I am in every scenario. I am in every state. I am the pieces of me, separated but complete. There are things I am hypocritical about, and there’s the realization that sometimes bearing the weight of emotions speaks to the strength of the heart. I can see the finish line somewhere off in the distance that I know is where the pain of those certain emotions I will no longer be able to stand. I know where the ending of my story is in other people’s lives. And I know I’ll start a new race, a new dream, a new fire, a new spot in the forrest. Eventually it’ll dawn on me that I’m not in an ice castle but a warm cabin surrounded by ice instead.

I will find more pieces of me. I will find more beauty in the construction, deconstruction, and reconstruction of who I am. I will grieve more, and in that grief there will be growth. I will never stop the seasons or the battle or the storms, because I will continue to collect the parts that make me whole until I am nothing less than bursting life. I will not die unsatisfied, unloved, or unwell. I will overcome each old wound to make a life of healing and the pieces will surrender to that peace.
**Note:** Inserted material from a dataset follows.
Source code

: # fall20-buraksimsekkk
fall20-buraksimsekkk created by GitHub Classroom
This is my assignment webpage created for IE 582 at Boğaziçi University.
25 and onward is for living, not just pushing my way through life. I will always be New. I will always be inspired. I will always live when there are days I don’t get out of bed. I am beautiful, loved, strong, and intellectual. I am passionate, warm and protected. I am all the good things I love in this world. I am and was and will be. I’m excited for the late twenties. I’m excited for the thirties. I’m excited to see how much stronger my heart can get. I’m excited for the beauty. And mostly, I’m excited for you too, to join me in the place where we are whole and in awe.